Para as empresas, isso significa que adequação ao ECA Digital e conformidade com a LGPD não podem ser tratadas como projetos completamente separados.
Os primeiros casos mostram que a mudança já começou
A aplicação prática da nova lógica já começou a aparecer na atuação da Autoridade Nacional de Proteção de Dados (ANPD).
Em agosto de 2026, a Agência adotou medidas distintas em relação a Discord e TikTok.
No caso do Discord, houve uma medida preventiva relacionada à funcionalidade de transmissões ao vivo, com fundamento no ECA Digital. A análise não se concentrou apenas em uma transmissão específica, mas na suficiência estrutural dos mecanismos de prevenção e resposta da plataforma.
No caso do TikTok, a ANPD aplicou multa de R$ 153,7 milhões por violações à LGPD relacionadas ao tratamento de dados de crianças e adolescentes. É importante fazer uma distinção técnica: a multa foi aplicada com base na LGPD, enquanto o ECA Digital incidiu sobre as obrigações futuras relacionadas ao plano de conformidade e à aferição de idade.
Os dois casos revelam uma tendência importante: não basta afirmar que existem políticas de proteção. É necessário demonstrar que elas funcionam.
O impacto para empresas de tecnologia
A entrada em vigor do ECA Digital amplia a necessidade de uma atuação jurídica preventiva.
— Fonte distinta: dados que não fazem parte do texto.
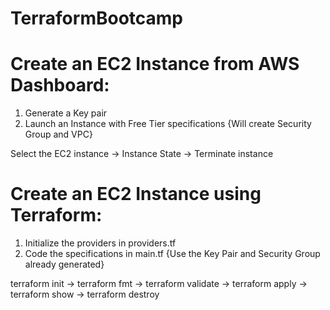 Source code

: # TerraformBootcamp

# Create an EC2 Instance from AWS Dashboard:
1. Generate a Key pair
2. Launch an Instance with Free Tier specifications {Will create Security Group and VPC}
 
 Select the EC2 instance -> Instance State -> Terminate instance

# Create an EC2 Instance using Terraform:
1. Initialize the providers in providers.tf
2. Code the specifications in main.tf {Use the Key Pair and Security Group already generated}
  
  terraform init -> terraform fmt -> terraform validate -> terraform apply -> terraform show -> terraform destroy
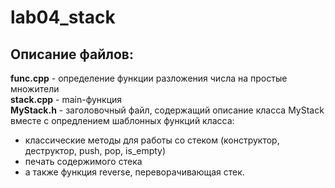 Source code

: # lab04_stack
## Описание файлов:  
**func.cpp** - определение функции разложения числа на простые множители  
**stack.cpp** - main-функция  
**MyStack.h** - заголовочный файл, содержащий описание класса MyStack вместе с опредлением шаблонных функций класса:  
- классические методы для работы со стеком (конструктор, деструктор, push, pop, is_empty)
- печать содержимого стека
- а также функция reverse, переворачивающая стек.

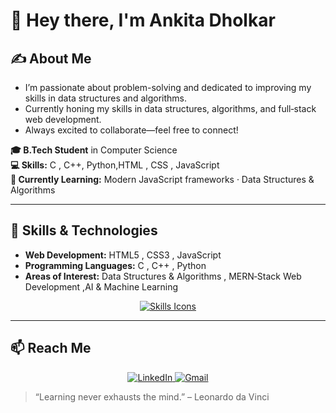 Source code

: # 👋 Hey there, I'm **Ankita Dholkar**

## ✍️ About Me
- I’m passionate about problem-solving and dedicated to improving my skills in data structures and algorithms.
- Currently honing my skills in data structures, algorithms, and full‑stack web development.
- Always excited to collaborate—feel free to connect!

**🎓 B.Tech Student** in Computer Science  
**💻 Skills:** C , C++, Python,HTML , CSS , JavaScript   
**🌱 Currently Learning:** Modern JavaScript frameworks · Data Structures & Algorithms  

---

## 🔧 Skills & Technologies
- **Web Development:** HTML5 , CSS3 , JavaScript  
- **Programming Languages:** C , C++ , Python  
- **Areas of Interest:** Data Structures & Algorithms , MERN‑Stack Web Development ,AI & Machine Learning 

<p align="center">
  <a href="https://skillicons.dev">
    <img src="https://skillicons.dev/icons?i=html,css,js,python,c,cpp" alt="Skills Icons" />
  </a>
</p>

---

## 📫 Reach Me

<p align="center">
  <a href="https://www.linkedin.com/in/ankita-dholkar-421a4b29a" target="_blank" rel="noopener noreferrer">
    <img src="https://img.shields.io/badge/LinkedIn-0077B5?style=for-the-badge&logo=linkedin&logoColor=white" alt="LinkedIn"/>
  </a>
  <a href="mailto:dholkarankita@gmail.com">
    <img src="https://img.shields.io/badge/Gmail-D14836?style=for-the-badge&logo=gmail&logoColor=white" alt="Gmail"/>
  </a>
</p>


> “Learning never exhausts the mind.” – Leonardo da Vinci
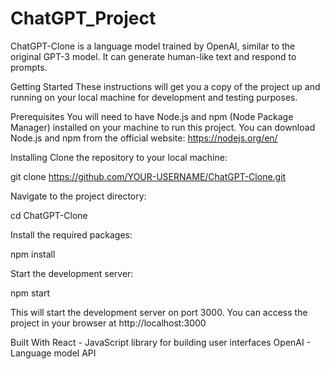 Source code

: # ChatGPT_Project

ChatGPT-Clone is a language model trained by OpenAI, similar to the original GPT-3 model. It can generate human-like text and respond to prompts.

Getting Started
These instructions will get you a copy of the project up and running on your local machine for development and testing purposes.

Prerequisites
You will need to have Node.js and npm (Node Package Manager) installed on your machine to run this project. You can download Node.js and npm from the official website: https://nodejs.org/en/

Installing
Clone the repository to your local machine:

git clone https://github.com/YOUR-USERNAME/ChatGPT-Clone.git

Navigate to the project directory:

cd ChatGPT-Clone

Install the required packages:

npm install

Start the development server:

npm start

This will start the development server on port 3000. You can access the project in your browser at http://localhost:3000

Built With
React - JavaScript library for building user interfaces
OpenAI - Language model API
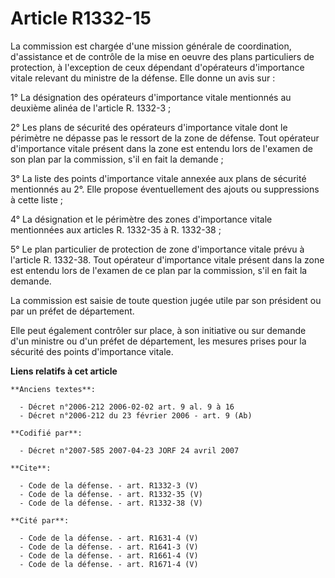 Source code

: # Article R1332-15

La commission est chargée d'une mission générale de coordination, d'assistance et de contrôle de la mise en oeuvre des plans
particuliers de protection, à l'exception de ceux dépendant d'opérateurs d'importance vitale relevant du ministre de la
défense. Elle donne un avis sur : 

1° La désignation des opérateurs d'importance vitale mentionnés au deuxième alinéa de l'article R. 1332-3 ; 

2° Les plans de sécurité des opérateurs d'importance vitale dont le périmètre ne dépasse pas le ressort de la zone de
défense. Tout opérateur d'importance vitale présent dans la zone est entendu lors de l'examen de son plan par la commission,
s'il en fait la demande ; 

3° La liste des points d'importance vitale annexée aux plans de sécurité mentionnés au 2°. Elle propose éventuellement des
ajouts ou suppressions à cette liste ; 

4° La désignation et le périmètre des zones d'importance vitale mentionnées aux articles R. 1332-35 à R. 1332-38 ; 

5° Le plan particulier de protection de zone d'importance vitale prévu à l'article R. 1332-38. Tout opérateur d'importance
vitale présent dans la zone est entendu lors de l'examen de ce plan par la commission, s'il en fait la demande. 

La commission est saisie de toute question jugée utile par son président ou par un préfet de département. 

Elle peut également contrôler sur place, à son initiative ou sur demande d'un ministre ou d'un préfet de département, les
mesures prises pour la sécurité des points d'importance vitale.

**Liens relatifs à cet article**

	**Anciens textes**:

	  - Décret n°2006-212 2006-02-02 art. 9 al. 9 à 16
	  - Décret n°2006-212 du 23 février 2006 - art. 9 (Ab)

	**Codifié par**:

	  - Décret n°2007-585 2007-04-23 JORF 24 avril 2007

	**Cite**:

	  - Code de la défense. - art. R1332-3 (V)
	  - Code de la défense. - art. R1332-35 (V)
	  - Code de la défense. - art. R1332-38 (V)

	**Cité par**:

	  - Code de la défense. - art. R1631-4 (V)
	  - Code de la défense. - art. R1641-3 (V)
	  - Code de la défense. - art. R1661-4 (V)
	  - Code de la défense. - art. R1671-4 (V)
Empresas que oferecem serviços digitais precisam avaliar, entre outros pontos:
se o acesso por crianças e adolescentes é provável;
quais riscos existem no desenho do produto;
como ocorre a verificação de idade;
quais dados são coletados e para quais finalidades;
como conteúdos ilícitos são identificados e tratados;
quais mecanismos de supervisão e proteção estão disponíveis;
como são estruturados contratos, políticas e termos de uso;
e como direitos relacionados a conteúdo, imagem e propriedade intelectual são administrados.
Nesse cenário, Direito Digital e Propriedade Intelectual deixam de ser temas isolados. A forma como uma plataforma cria, distribui, modera e monetiza conteúdo pode envolver simultaneamente diferentes regimes jurídicos.
O ECA Digital, portanto, não representa apenas uma nova obrigação para plataformas. Ele reforça uma transformação mais ampla na relação entre tecnologia, conteúdo e responsabilidade jurídica.
Para empresas que desenvolvem ou operam produtos digitais, antecipar essa análise pode ser determinante para reduzir riscos, estruturar processos de conformidade e preservar ativos intelectuais e econômicos.